*Exercise instructions*:
Every record that follows should be written out word for word; the pictures stay out.

*Information given*:
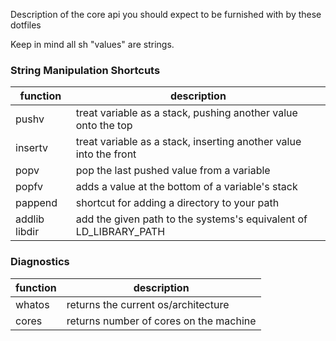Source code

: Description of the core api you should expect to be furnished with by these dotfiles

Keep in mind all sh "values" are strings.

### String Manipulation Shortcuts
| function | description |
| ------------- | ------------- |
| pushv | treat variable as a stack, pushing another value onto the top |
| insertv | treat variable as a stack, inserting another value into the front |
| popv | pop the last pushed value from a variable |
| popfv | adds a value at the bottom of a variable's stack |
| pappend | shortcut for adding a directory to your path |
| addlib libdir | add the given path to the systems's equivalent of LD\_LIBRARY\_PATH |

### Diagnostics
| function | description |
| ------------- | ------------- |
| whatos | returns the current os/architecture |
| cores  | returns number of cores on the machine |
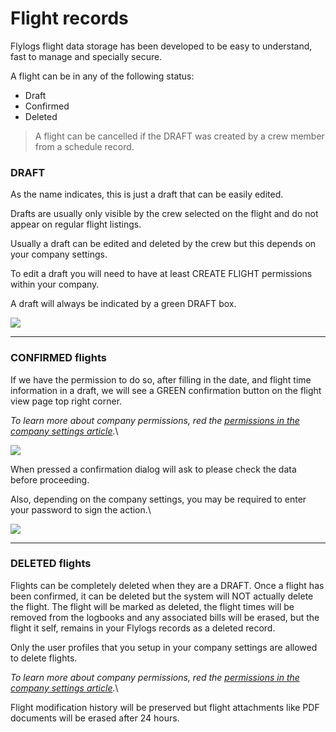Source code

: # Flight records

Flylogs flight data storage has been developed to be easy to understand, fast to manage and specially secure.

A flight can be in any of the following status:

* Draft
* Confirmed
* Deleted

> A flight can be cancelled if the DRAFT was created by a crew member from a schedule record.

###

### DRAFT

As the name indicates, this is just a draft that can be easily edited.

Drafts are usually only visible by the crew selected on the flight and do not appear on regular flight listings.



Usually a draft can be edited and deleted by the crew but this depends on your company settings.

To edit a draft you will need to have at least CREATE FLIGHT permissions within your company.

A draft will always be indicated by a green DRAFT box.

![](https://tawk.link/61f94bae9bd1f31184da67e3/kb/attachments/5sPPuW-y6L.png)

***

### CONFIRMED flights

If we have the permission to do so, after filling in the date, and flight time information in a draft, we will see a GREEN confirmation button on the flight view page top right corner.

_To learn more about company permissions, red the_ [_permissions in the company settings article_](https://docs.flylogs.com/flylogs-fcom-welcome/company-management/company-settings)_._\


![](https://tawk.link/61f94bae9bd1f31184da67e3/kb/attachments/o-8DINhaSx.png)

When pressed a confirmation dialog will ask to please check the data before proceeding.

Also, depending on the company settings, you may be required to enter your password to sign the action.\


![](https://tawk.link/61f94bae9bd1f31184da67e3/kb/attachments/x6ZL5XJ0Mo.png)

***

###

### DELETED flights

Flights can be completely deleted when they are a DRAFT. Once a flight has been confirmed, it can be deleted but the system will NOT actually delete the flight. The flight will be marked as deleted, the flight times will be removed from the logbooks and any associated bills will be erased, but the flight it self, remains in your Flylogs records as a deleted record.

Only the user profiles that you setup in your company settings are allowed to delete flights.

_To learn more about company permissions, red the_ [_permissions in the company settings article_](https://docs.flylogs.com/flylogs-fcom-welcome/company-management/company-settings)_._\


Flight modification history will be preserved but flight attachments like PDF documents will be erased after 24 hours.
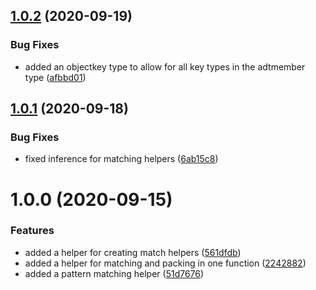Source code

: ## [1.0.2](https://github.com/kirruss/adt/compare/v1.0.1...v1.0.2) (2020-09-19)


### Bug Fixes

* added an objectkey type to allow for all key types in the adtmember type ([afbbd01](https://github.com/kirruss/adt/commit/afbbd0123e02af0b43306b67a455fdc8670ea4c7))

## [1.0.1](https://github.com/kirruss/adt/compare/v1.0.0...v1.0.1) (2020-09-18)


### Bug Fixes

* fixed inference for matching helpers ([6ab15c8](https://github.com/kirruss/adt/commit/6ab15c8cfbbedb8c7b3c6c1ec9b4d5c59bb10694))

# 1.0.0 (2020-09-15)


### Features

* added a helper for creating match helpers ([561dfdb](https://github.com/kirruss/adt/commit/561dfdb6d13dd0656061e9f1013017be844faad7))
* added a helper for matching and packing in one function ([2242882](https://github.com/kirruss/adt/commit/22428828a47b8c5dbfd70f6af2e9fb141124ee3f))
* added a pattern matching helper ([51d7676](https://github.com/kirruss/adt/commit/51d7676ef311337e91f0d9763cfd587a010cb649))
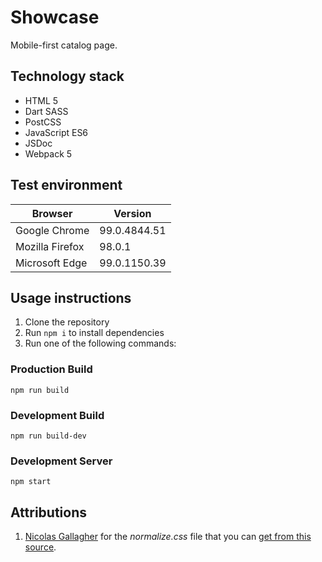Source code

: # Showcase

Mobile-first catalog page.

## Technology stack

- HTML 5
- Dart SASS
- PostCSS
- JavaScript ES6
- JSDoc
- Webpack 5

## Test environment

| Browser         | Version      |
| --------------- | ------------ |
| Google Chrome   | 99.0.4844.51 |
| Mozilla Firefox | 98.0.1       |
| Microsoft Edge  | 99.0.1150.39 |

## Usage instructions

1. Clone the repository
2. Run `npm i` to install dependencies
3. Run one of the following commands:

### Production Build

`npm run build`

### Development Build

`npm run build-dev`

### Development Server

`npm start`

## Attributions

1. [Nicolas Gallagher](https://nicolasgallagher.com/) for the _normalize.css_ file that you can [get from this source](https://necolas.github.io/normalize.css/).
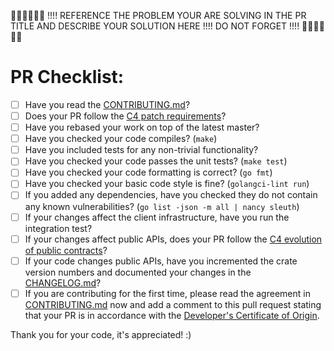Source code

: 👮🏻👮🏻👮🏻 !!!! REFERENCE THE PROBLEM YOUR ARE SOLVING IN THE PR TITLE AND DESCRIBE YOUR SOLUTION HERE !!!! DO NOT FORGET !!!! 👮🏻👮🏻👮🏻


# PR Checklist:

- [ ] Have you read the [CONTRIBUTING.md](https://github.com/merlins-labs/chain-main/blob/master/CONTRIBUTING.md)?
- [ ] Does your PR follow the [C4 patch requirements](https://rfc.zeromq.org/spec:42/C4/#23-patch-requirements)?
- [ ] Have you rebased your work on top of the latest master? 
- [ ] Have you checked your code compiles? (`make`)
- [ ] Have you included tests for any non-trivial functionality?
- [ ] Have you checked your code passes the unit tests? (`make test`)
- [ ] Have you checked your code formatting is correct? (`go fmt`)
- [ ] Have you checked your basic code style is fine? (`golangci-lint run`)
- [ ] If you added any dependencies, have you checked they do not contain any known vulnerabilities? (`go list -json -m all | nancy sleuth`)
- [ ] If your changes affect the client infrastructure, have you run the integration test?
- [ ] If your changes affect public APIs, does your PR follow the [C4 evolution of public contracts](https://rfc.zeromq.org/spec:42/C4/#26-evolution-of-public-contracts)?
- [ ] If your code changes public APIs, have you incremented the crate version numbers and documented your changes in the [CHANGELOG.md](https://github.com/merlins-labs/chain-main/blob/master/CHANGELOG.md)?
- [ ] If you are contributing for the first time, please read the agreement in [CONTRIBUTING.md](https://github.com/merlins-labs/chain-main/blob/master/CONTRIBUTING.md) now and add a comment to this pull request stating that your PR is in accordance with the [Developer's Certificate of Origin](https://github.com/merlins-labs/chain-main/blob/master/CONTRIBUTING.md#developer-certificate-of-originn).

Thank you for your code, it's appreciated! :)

*Response to this task*:
Source code

: Description of the core api you should expect to be furnished with by these dotfiles

Keep in mind all sh "values" are strings.

### String Manipulation Shortcuts
| function | description |
| ------------- | ------------- |
| pushv | treat variable as a stack, pushing another value onto the top |
| insertv | treat variable as a stack, inserting another value into the front |
| popv | pop the last pushed value from a variable |
| popfv | adds a value at the bottom of a variable's stack |
| pappend | shortcut for adding a directory to your path |
| addlib libdir | add the given path to the systems's equivalent of LD\_LIBRARY\_PATH |

### Diagnostics
| function | description |
| ------------- | ------------- |
| whatos | returns the current os/architecture |
| cores  | returns number of cores on the machine |
Source code

: # Flight records

Flylogs flight data storage has been developed to be easy to understand, fast to manage and specially secure.

A flight can be in any of the following status:

* Draft
* Confirmed
* Deleted

> A flight can be cancelled if the DRAFT was created by a crew member from a schedule record.

###

### DRAFT

As the name indicates, this is just a draft that can be easily edited.

Drafts are usually only visible by the crew selected on the flight and do not appear on regular flight listings.



Usually a draft can be edited and deleted by the crew but this depends on your company settings.

To edit a draft you will need to have at least CREATE FLIGHT permissions within your company.

A draft will always be indicated by a green DRAFT box.

![](https://tawk.link/61f94bae9bd1f31184da67e3/kb/attachments/5sPPuW-y6L.png)

***

### CONFIRMED flights

If we have the permission to do so, after filling in the date, and flight time information in a draft, we will see a GREEN confirmation button on the flight view page top right corner.

_To learn more about company permissions, red the_ [_permissions in the company settings article_](https://docs.flylogs.com/flylogs-fcom-welcome/company-management/company-settings)_._\


![](https://tawk.link/61f94bae9bd1f31184da67e3/kb/attachments/o-8DINhaSx.png)

When pressed a confirmation dialog will ask to please check the data before proceeding.

Also, depending on the company settings, you may be required to enter your password to sign the action.\


![](https://tawk.link/61f94bae9bd1f31184da67e3/kb/attachments/x6ZL5XJ0Mo.png)

***

###

### DELETED flights

Flights can be completely deleted when they are a DRAFT. Once a flight has been confirmed, it can be deleted but the system will NOT actually delete the flight. The flight will be marked as deleted, the flight times will be removed from the logbooks and any associated bills will be erased, but the flight it self, remains in your Flylogs records as a deleted record.

Only the user profiles that you setup in your company settings are allowed to delete flights.

_To learn more about company permissions, red the_ [_permissions in the company settings article_](https://docs.flylogs.com/flylogs-fcom-welcome/company-management/company-settings)_._\


Flight modification history will be preserved but flight attachments like PDF documents will be erased after 24 hours.
Source code

: ## [1.0.2](https://github.com/kirruss/adt/compare/v1.0.1...v1.0.2) (2020-09-19)


### Bug Fixes

* added an objectkey type to allow for all key types in the adtmember type ([afbbd01](https://github.com/kirruss/adt/commit/afbbd0123e02af0b43306b67a455fdc8670ea4c7))

## [1.0.1](https://github.com/kirruss/adt/compare/v1.0.0...v1.0.1) (2020-09-18)


### Bug Fixes

* fixed inference for matching helpers ([6ab15c8](https://github.com/kirruss/adt/commit/6ab15c8cfbbedb8c7b3c6c1ec9b4d5c59bb10694))

# 1.0.0 (2020-09-15)


### Features

* added a helper for creating match helpers ([561dfdb](https://github.com/kirruss/adt/commit/561dfdb6d13dd0656061e9f1013017be844faad7))
* added a helper for matching and packing in one function ([2242882](https://github.com/kirruss/adt/commit/22428828a47b8c5dbfd70f6af2e9fb141124ee3f))
* added a pattern matching helper ([51d7676](https://github.com/kirruss/adt/commit/51d7676ef311337e91f0d9763cfd587a010cb649))
Source code

: # Showcase

Mobile-first catalog page.

## Technology stack

- HTML 5
- Dart SASS
- PostCSS
- JavaScript ES6
- JSDoc
- Webpack 5

## Test environment

| Browser         | Version      |
| --------------- | ------------ |
| Google Chrome   | 99.0.4844.51 |
| Mozilla Firefox | 98.0.1       |
| Microsoft Edge  | 99.0.1150.39 |

## Usage instructions

1. Clone the repository
2. Run `npm i` to install dependencies
3. Run one of the following commands:

### Production Build

`npm run build`

### Development Build

`npm run build-dev`

### Development Server

`npm start`

## Attributions

1. [Nicolas Gallagher](https://nicolasgallagher.com/) for the _normalize.css_ file that you can [get from this source](https://necolas.github.io/normalize.css/).
Source code

: 👮🏻👮🏻👮🏻 !!!! REFERENCE THE PROBLEM YOUR ARE SOLVING IN THE PR TITLE AND DESCRIBE YOUR SOLUTION HERE !!!! DO NOT FORGET !!!! 👮🏻👮🏻👮🏻


# PR Checklist:

- [ ] Have you read the [CONTRIBUTING.md](https://github.com/merlins-labs/chain-main/blob/master/CONTRIBUTING.md)?
- [ ] Does your PR follow the [C4 patch requirements](https://rfc.zeromq.org/spec:42/C4/#23-patch-requirements)?
- [ ] Have you rebased your work on top of the latest master? 
- [ ] Have you checked your code compiles? (`make`)
- [ ] Have you included tests for any non-trivial functionality?
- [ ] Have you checked your code passes the unit tests? (`make test`)
- [ ] Have you checked your code formatting is correct? (`go fmt`)
- [ ] Have you checked your basic code style is fine? (`golangci-lint run`)
- [ ] If you added any dependencies, have you checked they do not contain any known vulnerabilities? (`go list -json -m all | nancy sleuth`)
- [ ] If your changes affect the client infrastructure, have you run the integration test?
- [ ] If your changes affect public APIs, does your PR follow the [C4 evolution of public contracts](https://rfc.zeromq.org/spec:42/C4/#26-evolution-of-public-contracts)?
- [ ] If your code changes public APIs, have you incremented the crate version numbers and documented your changes in the [CHANGELOG.md](https://github.com/merlins-labs/chain-main/blob/master/CHANGELOG.md)?
- [ ] If you are contributing for the first time, please read the agreement in [CONTRIBUTING.md](https://github.com/merlins-labs/chain-main/blob/master/CONTRIBUTING.md) now and add a comment to this pull request stating that your PR is in accordance with the [Developer's Certificate of Origin](https://github.com/merlins-labs/chain-main/blob/master/CONTRIBUTING.md#developer-certificate-of-originn).

Thank you for your code, it's appreciated! :)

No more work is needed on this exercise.